FCC Doesn’t Take AT&T View T-Mobile Buy Makes Jobs

Posted by at 9:44 am on October 14, 2011

FCC Wireless Bureau leader Rick Kaplan cast further doubt on AT&T’s attempted buyout of T-Mobile with a statement that rejected AT&T’s view the merger would create jobs. Documents submitted by the carrier so far have so far given “almost nothing in response” to calls for proof, the division head explained to The Hill. AT&T has argued that it would lead to as many as 96,000 jobs, but hasn’t exactly how that would happen beyond putting 5,000 low-level call center jobs back onshore.

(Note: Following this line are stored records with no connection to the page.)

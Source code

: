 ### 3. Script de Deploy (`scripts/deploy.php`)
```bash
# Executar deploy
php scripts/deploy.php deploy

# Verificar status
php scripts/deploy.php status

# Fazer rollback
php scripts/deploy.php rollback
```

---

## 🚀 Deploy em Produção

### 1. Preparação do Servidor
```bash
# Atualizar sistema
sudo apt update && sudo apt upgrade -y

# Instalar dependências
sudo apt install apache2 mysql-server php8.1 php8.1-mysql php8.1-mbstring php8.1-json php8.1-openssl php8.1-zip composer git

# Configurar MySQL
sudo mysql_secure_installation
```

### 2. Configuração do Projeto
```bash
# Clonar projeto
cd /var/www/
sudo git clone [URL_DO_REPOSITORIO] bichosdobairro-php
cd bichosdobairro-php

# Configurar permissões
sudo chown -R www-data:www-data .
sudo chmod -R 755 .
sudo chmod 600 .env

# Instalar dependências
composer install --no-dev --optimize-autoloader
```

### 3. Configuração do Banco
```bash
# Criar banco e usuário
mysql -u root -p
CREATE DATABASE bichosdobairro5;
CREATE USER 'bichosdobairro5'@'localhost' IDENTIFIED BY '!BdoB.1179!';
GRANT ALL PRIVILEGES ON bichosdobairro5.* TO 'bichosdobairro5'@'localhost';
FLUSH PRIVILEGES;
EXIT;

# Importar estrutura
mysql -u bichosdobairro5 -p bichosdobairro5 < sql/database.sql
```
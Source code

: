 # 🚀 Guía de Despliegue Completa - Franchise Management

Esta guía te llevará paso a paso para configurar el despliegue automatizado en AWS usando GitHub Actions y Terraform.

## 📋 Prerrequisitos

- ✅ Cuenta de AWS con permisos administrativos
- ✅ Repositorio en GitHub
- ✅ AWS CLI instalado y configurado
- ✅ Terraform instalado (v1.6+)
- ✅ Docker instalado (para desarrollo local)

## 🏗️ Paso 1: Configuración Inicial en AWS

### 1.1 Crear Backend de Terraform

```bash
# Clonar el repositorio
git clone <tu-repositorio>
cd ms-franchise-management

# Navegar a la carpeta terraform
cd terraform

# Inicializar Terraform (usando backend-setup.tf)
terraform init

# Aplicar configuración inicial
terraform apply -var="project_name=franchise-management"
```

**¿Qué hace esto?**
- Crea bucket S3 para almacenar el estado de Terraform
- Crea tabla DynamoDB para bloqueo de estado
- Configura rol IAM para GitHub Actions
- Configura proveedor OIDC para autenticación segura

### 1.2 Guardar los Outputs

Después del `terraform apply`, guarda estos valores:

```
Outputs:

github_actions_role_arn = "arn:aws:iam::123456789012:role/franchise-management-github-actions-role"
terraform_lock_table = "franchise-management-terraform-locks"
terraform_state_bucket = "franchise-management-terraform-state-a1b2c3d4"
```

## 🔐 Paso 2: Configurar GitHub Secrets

AT&T said it planned a fuller response. It also pointed to a Thursday FCC submission that mostly repeated the company’s marketing angle from when it proposed the deal in Mark, saying it would “create thousands of jobs” without supporting evidence.

Advocacy groups and a Sprint-endorsed study have pointed out that large-scale mergers almost always result in job cuts, not creation, as the companies look to eliminate overlapping positions and start recouping money as quickly as possible. AT&T itself made a common corporate reference to creating “synergies” when it proposed the merger, which often refers to cost-cutting and sometimes job losses.

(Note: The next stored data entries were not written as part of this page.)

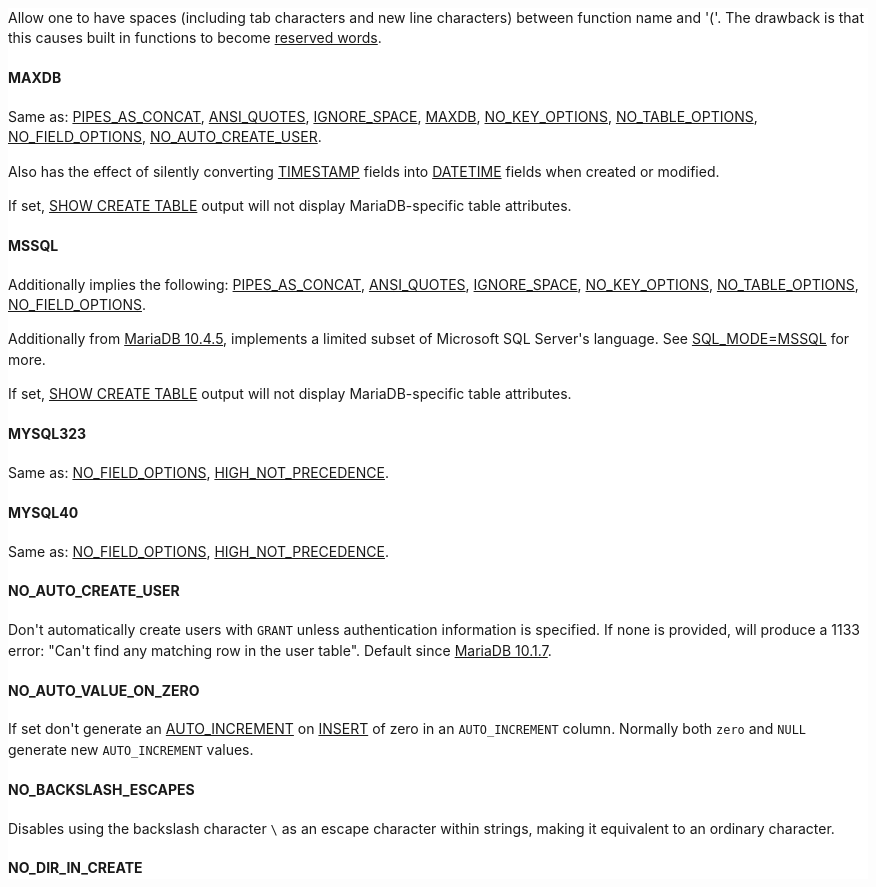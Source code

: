Allow one to have spaces (including tab characters and new line characters) between function name and '('. The drawback is that this causes built in functions to become [reserved words](/sql-statements-structure/sql-language-structure/reserved-words/).

#### MAXDB

Same as: [PIPES_AS_CONCAT](#pipes_as_concat), [ANSI_QUOTES](#ansi_quotes), [IGNORE_SPACE](#ignore_space), [MAXDB](#maxdb), [NO_KEY_OPTIONS](#no_key_options), [NO_TABLE_OPTIONS](#no_table_options), [NO_FIELD_OPTIONS](#no_field_options), [NO_AUTO_CREATE_USER](#no_auto_create_user).

Also has the effect of silently converting [TIMESTAMP](/columns-storage-engines-and-plugins/data-types/date-and-time-data-types/timestamp/) fields into [DATETIME](/columns-storage-engines-and-plugins/data-types/date-and-time-data-types/datetime/) fields when created or modified.

If set, [SHOW CREATE TABLE](/sql-statements-structure/sql-statements/administrative-sql-statements/show/show-create-table/) output will not display MariaDB-specific table attributes.

#### MSSQL

Additionally implies the following: [PIPES_AS_CONCAT](#pipes_as_concat), [ANSI_QUOTES](#ansi_quotes), [IGNORE_SPACE](#ignore_space), [NO_KEY_OPTIONS](#no_key_options), [NO_TABLE_OPTIONS](#no_table_options), [NO_FIELD_OPTIONS](#no_field_options).

Additionally from [MariaDB 10.4.5](/kb/en/mariadb-1045-release-notes/), implements a limited subset of Microsoft SQL Server's language. See [SQL_MODE=MSSQL](/kb/en/sql_modemssql/) for more.

If set, [SHOW CREATE TABLE](/sql-statements-structure/sql-statements/administrative-sql-statements/show/show-create-table/) output will not display MariaDB-specific table attributes.

#### MYSQL323

Same as: [NO_FIELD_OPTIONS](#no_field_options), [HIGH_NOT_PRECEDENCE](#high_not_precedence).

#### MYSQL40

Same as: [NO_FIELD_OPTIONS](#no_field_options), [HIGH_NOT_PRECEDENCE](#high_not_precedence).

#### NO_AUTO_CREATE_USER

Don't automatically create users with `GRANT` unless authentication information is specified. If none is provided, will produce a 1133 error: "Can't find any matching row in the user table". Default since [MariaDB 10.1.7](/kb/en/mariadb-1017-release-notes/).

#### NO_AUTO_VALUE_ON_ZERO

If set don't generate an [AUTO_INCREMENT](/columns-storage-engines-and-plugins/data-types/auto_increment/) on [INSERT](/sql-statements-structure/sql-statements/data-manipulation/inserting-loading-data/insert/) of zero in an `AUTO_INCREMENT` column.  Normally both `zero` and `NULL` generate new `AUTO_INCREMENT` values.

#### NO_BACKSLASH_ESCAPES

Disables using the backslash character `\` as an escape character within strings, making it equivalent to an ordinary character.

#### NO_DIR_IN_CREATE
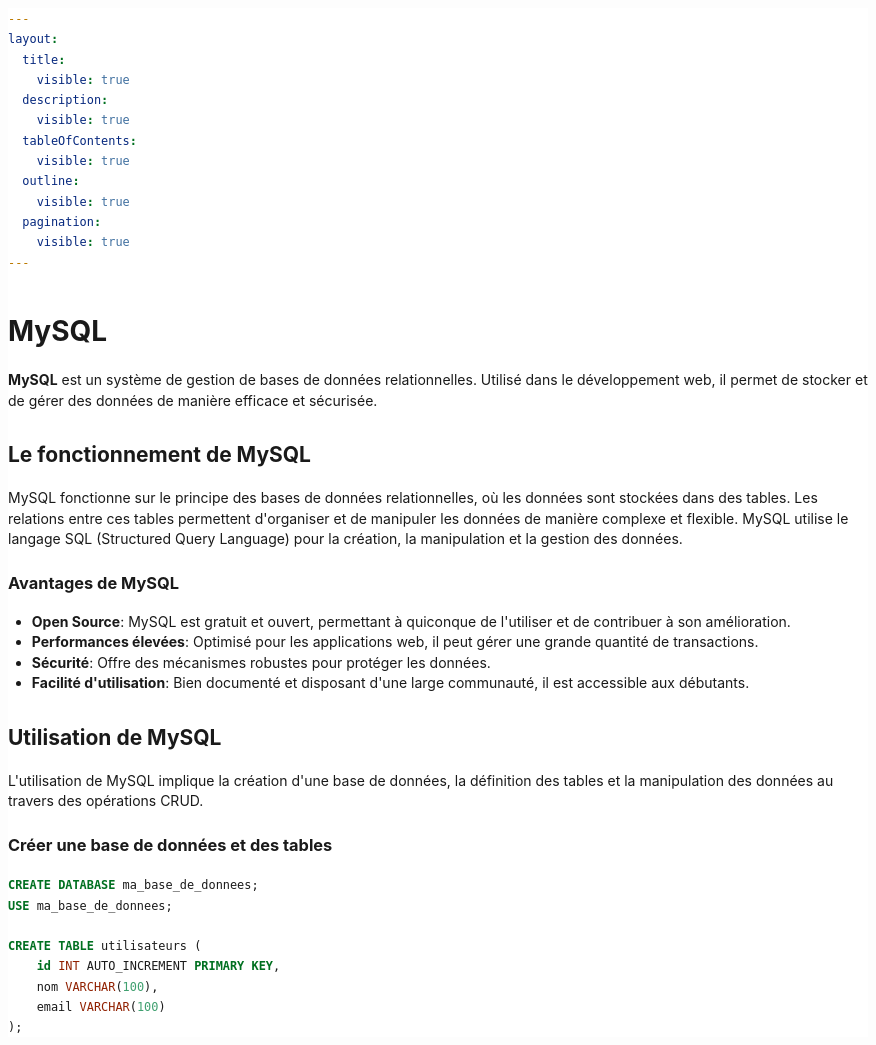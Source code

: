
 ```yaml
---
layout:
  title:
    visible: true
  description:
    visible: true
  tableOfContents:
    visible: true
  outline:
    visible: true
  pagination:
    visible: true
---
```


# MySQL

**MySQL** est un système de gestion de bases de données relationnelles. Utilisé dans le développement web, il permet de stocker et de gérer des données de manière efficace et sécurisée.

## Le fonctionnement de MySQL

MySQL fonctionne sur le principe des bases de données relationnelles, où les données sont stockées dans des tables. Les relations entre ces tables permettent d'organiser et de manipuler les données de manière complexe et flexible. MySQL utilise le langage SQL (Structured Query Language) pour la création, la manipulation et la gestion des données.

### Avantages de MySQL

* **Open Source**: MySQL est gratuit et ouvert, permettant à quiconque de l'utiliser et de contribuer à son amélioration.
* **Performances élevées**: Optimisé pour les applications web, il peut gérer une grande quantité de transactions.
* **Sécurité**: Offre des mécanismes robustes pour protéger les données.
* **Facilité d'utilisation**: Bien documenté et disposant d'une large communauté, il est accessible aux débutants.

## Utilisation de MySQL

L'utilisation de MySQL implique la création d'une base de données, la définition des tables et la manipulation des données au travers des opérations CRUD.

### Créer une base de données et des tables

```sql
CREATE DATABASE ma_base_de_donnees;
USE ma_base_de_donnees;

CREATE TABLE utilisateurs (
    id INT AUTO_INCREMENT PRIMARY KEY,
    nom VARCHAR(100),
    email VARCHAR(100)
);
```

The Department of Justice has already sued to block the merger, arguing that it’s inherently anti-competitive and that concessions would be unlikely to save the deal. FCC officials have stopped short of detailing their plans but have hinted they too might reject the merger.

AT&T may have sabotaged its own case after an unintentionally unredacted FCC filing revealed an internal estimate that it only needs $3.8 billion to reach its 95 to 97 percent LTE coverage claims, not $39 billion and eliminating a major competitor.